Your assignment -
In the records below, some lines hold the word "logging". Copy each of those lines.

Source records
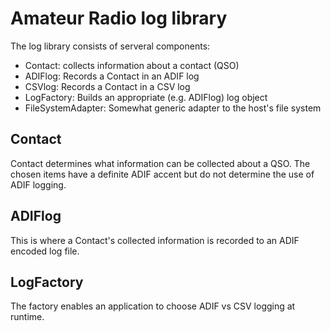 # Amateur Radio log library

The log library consists of serveral components:
* Contact:  collects information about a contact (QSO)
* ADIFlog:  Records a Contact in an ADIF log
* CSVlog:   Records a Contact in a CSV log
* LogFactory:  Builds an appropriate (e.g. ADIFlog) log object
* FileSystemAdapter:  Somewhat generic adapter to the host's file system

## Contact
Contact determines what information can be collected about a QSO.  The chosen items
have a definite ADIF accent but do not determine the use of ADIF logging.

## ADIFlog
This is where a Contact's collected information is recorded to an ADIF 
encoded log file.

## LogFactory
The factory enables an application to choose ADIF vs CSV logging at runtime.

Exercise response -
have a definite ADIF accent but do not determine the use of ADIF logging.
The factory enables an application to choose ADIF vs CSV logging at runtime.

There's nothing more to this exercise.